WHAT THIS TASK INVOLVES: From the entries below, determine the number of lines that contain "different". Give that number by itself.

DATA FOR ANALYSIS:

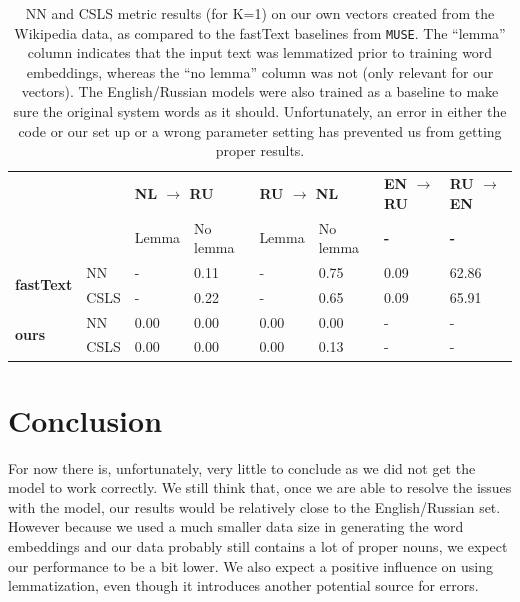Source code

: \documentclass{article}
\begin{document}
\begin{table}[ht]
\centering
\label{table:results}
\begin{tabular}{|l|l|l|l|l|l|l|l|}
\hline
\multicolumn{2}{|l|}{\multirow{2}{*}{}}   & \multicolumn{2}{l|}{\textbf{NL $\rightarrow$ RU}} & \multicolumn{2}{l|}{\textbf{RU $\rightarrow$ NL}} & \textbf{EN $\rightarrow$ RU} & \textbf{RU $\rightarrow$ EN} \\ \cline{3-8} 
\multicolumn{2}{|l|}{}                    & Lemma         & No lemma    & Lemma & No lemma   & \textbf{-}   & \textbf{-}     \\ \hline
\multirow{2}{*}{\textbf{fastText}} & NN   & -             &   0.11      &  -    &  0.75      &    0.09      &    62.86       \\ \cline{2-8} 
                                   & CSLS & -             &   0.22      &  -    &  0.65      &    0.09      &    65.91       \\ \hline
\multirow{2}{*}{\textbf{ours}}     & NN   &  0.00         &  0.00       & 0.00  &  0.00      & -            & -              \\ \cline{2-8} 
                                   & CSLS &  0.00         &  0.00       & 0.00  &    0.13    & -            & -              \\ \hline
\end{tabular}
\caption{NN and CSLS metric results (for K=1) on our own vectors created from the Wikipedia data, as compared to the fastText baselines from \texttt{MUSE}. The ``lemma'' column indicates that the input text was lemmatized prior to training word embeddings, whereas the ``no lemma'' column was not (only relevant for our vectors). The English/Russian models were also trained as a baseline to make sure the original system words as it should. Unfortunately, an error in either the code or our set up or a wrong parameter setting has prevented us from getting proper results.}
\end{table}


\section{Conclusion}
For now there is, unfortunately, very little to conclude as we did not get the model to work correctly. We still think that, once we are able to resolve the issues with the model, our results would be relatively close to the English/Russian set. However because we used a much smaller data size in generating the word embeddings and our data probably still contains a lot of proper nouns, we expect our performance to be a bit lower. We also expect a positive influence on using lemmatization, even though it introduces another potential source for errors. 
\end{document}

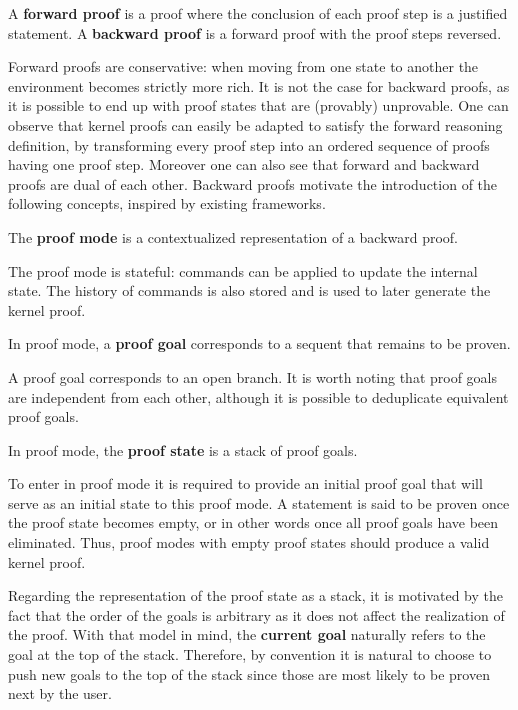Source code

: \begin{definition}
A \textbf{forward proof} is a proof where the conclusion of each proof step is a justified statement.
A \textbf{backward proof} is a forward proof with the proof steps reversed.
\end{definition}

Forward proofs are conservative: when moving from one state to another the environment becomes strictly more rich. It is not the case for backward proofs, as it is possible to end up with proof states that are (provably) unprovable. One can observe that kernel proofs can easily be adapted to satisfy the forward reasoning definition, by transforming every proof step into an ordered sequence of proofs having one proof step. Moreover one can also see that forward and backward proofs are dual of each other. Backward proofs motivate the introduction of the following concepts, inspired by existing frameworks.

\begin{definition}
The \textbf{proof mode} is a contextualized representation of a backward proof.
\end{definition}

The proof mode is stateful: commands can be applied to update the internal state. The history of commands is also stored and is used to later generate the kernel proof.

\begin{definition}
In proof mode, a \textbf{proof goal} corresponds to a sequent that remains to be proven.
\end{definition}

A proof goal corresponds to an open branch. It is worth noting that proof goals are independent from each other, although it is possible to deduplicate equivalent proof goals.

\begin{definition}
In proof mode, the \textbf{proof state} is a stack of proof goals.
\end{definition}

To enter in proof mode it is required to provide an initial proof goal that will serve as an initial state to this proof mode. A statement is said to be proven once the proof state becomes empty, or in other words once all proof goals have been eliminated. Thus, proof modes with empty proof states should produce a valid kernel proof.

Regarding the representation of the proof state as a stack, it is motivated by the fact that the order of the goals is arbitrary as it does not affect the realization of the proof. With that model in mind, the \textbf{current goal} naturally refers to the goal at the top of the stack. Therefore, by convention it is natural to choose to push new goals to the top of the stack since those are most likely to be proven next by the user.

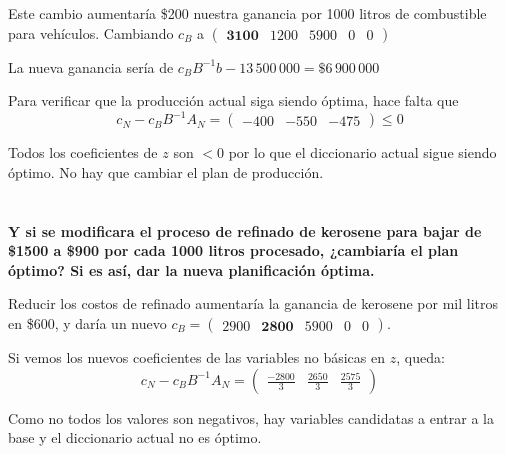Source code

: \documentclass[10pt,a4paper]{article}
\begin{document}
\vspace{5mm}

Este cambio aumentaría \$200 nuestra ganancia por 1000 litros de combustible para vehículos. Cambiando $c_B$ a $\begin{pmatrix} \textbf{3100} & 1200 & 5900 & 0 & 0\end{pmatrix}$

La nueva ganancia sería de $c_B B^{-1} b - 13\,500\,000 = \$6\,900\,000$

Para verificar que la producción actual siga siendo óptima, hace falta que
\[
	c_N - c_B B^{-1} A_N = \begin{pmatrix} -400 & -550 & -475 \end{pmatrix} \leq 0
\]

Todos los coeficientes de $z$ son $< 0$ por lo que el diccionario actual sigue siendo óptimo. No hay que cambiar el plan de producción.

\section{} %
\textbf{Y si se modificara el proceso de refinado de kerosene para bajar de \$1500 a \$900 por cada 1000 litros procesado, ¿cambiaría el plan óptimo? Si es así, dar la nueva planificación óptima.}

\vspace{5mm}

Reducir los costos de refinado aumentaría la ganancia de kerosene por mil litros en \$600, y daría un nuevo $c_B = \begin{pmatrix}
	2900 & \textbf{2800} & 5900 & 0 & 0
\end{pmatrix}$.

Si vemos los nuevos coeficientes de las variables no básicas en $z$, queda:
\[
	c_N - c_B B^{-1} A_N = \begin{pmatrix}
		\frac{-2800}{3} & \frac{2650}{3} & \frac{2575}{3}
\end{pmatrix}
\]

Como no todos los valores son negativos, hay variables candidatas a entrar a la base y el diccionario actual no es óptimo. %
\end{document}
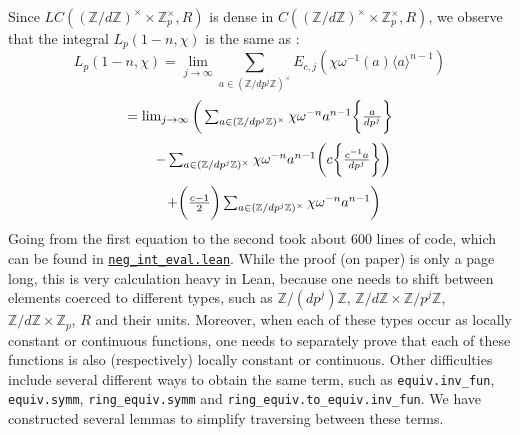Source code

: \documentclass[a4paper,UKenglish,cleveref, autoref, thm-restate,pdfa]{lipics-v2021}
\newcommand{\lean}[1]{\texttt{#1}\xspace} %
\begin{document}
Since $LC((\mathbb{Z}/d \mathbb{Z})^{\times} \times \mathbb{Z}_p^{\times}, R)$ is dense in $C((\mathbb{Z}/d \mathbb{Z})^{\times} \times \mathbb{Z}_p^{\times}, R)$, 
we observe that the integral $L_p (1 - n, \chi)$ is the same as :
$$ L_p (1 - n, \chi) = \lim_{j \to \infty} \sum_{a \in (\mathbb{Z}/ d p^j \mathbb{Z})^{\times}} E_{c, j} (\chi \omega^{-1} (a) \langle a \rangle ^{n - 1}) $$
\begin{equation}\label{eqn:3}
$$ = \lim_{j \to \infty} \bigg ( \sum_{a \in (\mathbb{Z}/ d p^j \mathbb{Z})^{\times}} \chi \omega^{-n} a^{n - 1} \bigg \{ \frac{a}{d p^j} \bigg \} $$
\end{equation}
\begin{equation}\label{eqn:4}
$$\qquad - \sum_{a \in (\mathbb{Z}/ d p^j \mathbb{Z})^{\times}} \chi \omega^{-n} a^{n - 1} \bigg ( c \bigg \{ \frac{c^{-1} a}{d p^j} \bigg \} \bigg ) $$
\end{equation}
\begin{equation}\label{eqn:5}
$$\qquad + \bigg ( \frac{c - 1}{2} \bigg ) \sum_{a \in (\mathbb{Z}/ d p^j \mathbb{Z})^{\times}} \chi \omega^{-n} a^{n - 1} \bigg ) $$
\end{equation}
Going from the first equation to the second took about 600 lines of code, which can be found in \href{https://github.com/laughinggas/p-adic-L-functions/blob/main/src/neg_int_eval.lean}{\lean{neg\_int\_eval.lean}}. While the proof (on paper) is only a page long, 
this is very calculation heavy in Lean, because one needs to shift between elements coerced to different types, such as $\mathbb{Z}/ (d p^j) \mathbb{Z}$, 
$\mathbb{Z}/ d \mathbb{Z} \times \mathbb{Z}/ p^j \mathbb{Z}$, $\mathbb{Z}/ d \mathbb{Z} \times \mathbb{Z}_p$, $R$ and their units. Moreover, when each of these types occur 
as locally constant or continuous functions, one needs to separately prove that each of these functions 
is also (respectively) locally constant or continuous. Other difficulties include several different ways to obtain the same term, such as \lean{equiv.inv\_fun}, 
\lean{equiv.symm}, \lean{ring\_equiv.symm} and \lean{ring\_equiv.to\_equiv.inv\_fun}. We have constructed several lemmas to simplify traversing between these terms. 
\end{document}
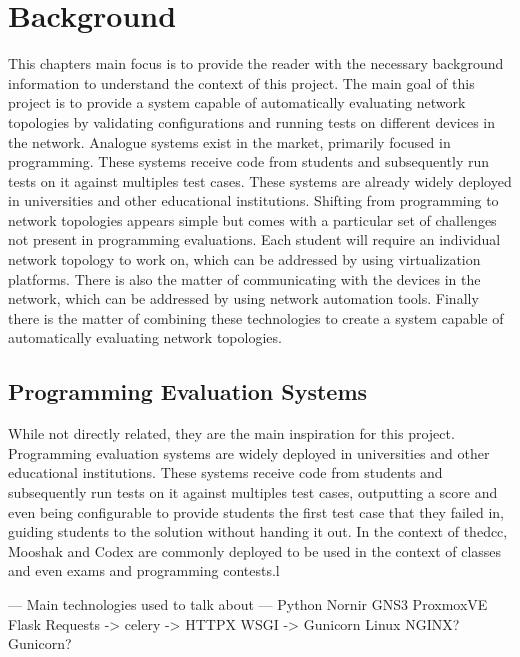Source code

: 
\chapter{Background}


\label{ChapterBackground}


This chapters main focus is to provide the reader with the necessary background information to understand the context of
this project. The main goal of this project is to provide a system capable of automatically evaluating network topologies 
by validating configurations and running tests on different devices in the network. Analogue systems exist in the market,
primarily focused in programming. These systems receive code from students and subsequently run tests on it against 
multiples test cases. These systems are already widely deployed in universities and other educational institutions. 
Shifting from programming to network topologies appears simple but comes with a particular 
set of challenges not present in programming evaluations. Each student will require an individual network topology to work 
on, which can be addressed by using virtualization platforms. There is also the matter of communicating with the devices 
in the network, which can be addressed by using network automation tools. Finally there is the matter of combining these 
technologies to create a system capable of automatically evaluating network topologies.

\section{Programming Evaluation Systems}
While not directly related, they are the main inspiration for this project. Programming evaluation systems are widely
deployed in universities and other educational institutions. These systems receive code from students and subsequently run
tests on it against multiples test cases, outputting a score and even being configurable to provide students the first test
case that they failed in, guiding students to the solution without handing it out. In the context of the\ac{dcc}, Mooshak and Codex are commonly deployed to be used in the context of classes and even 
exams and programming contests.l



--- Main technologies used to talk about ---
Python
Nornir
GNS3
ProxmoxVE
Flask
Requests -> celery -> HTTPX
WSGI -> Gunicorn
Linux
NGINX?
Gunicorn?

SOLVED EXERCISE: 3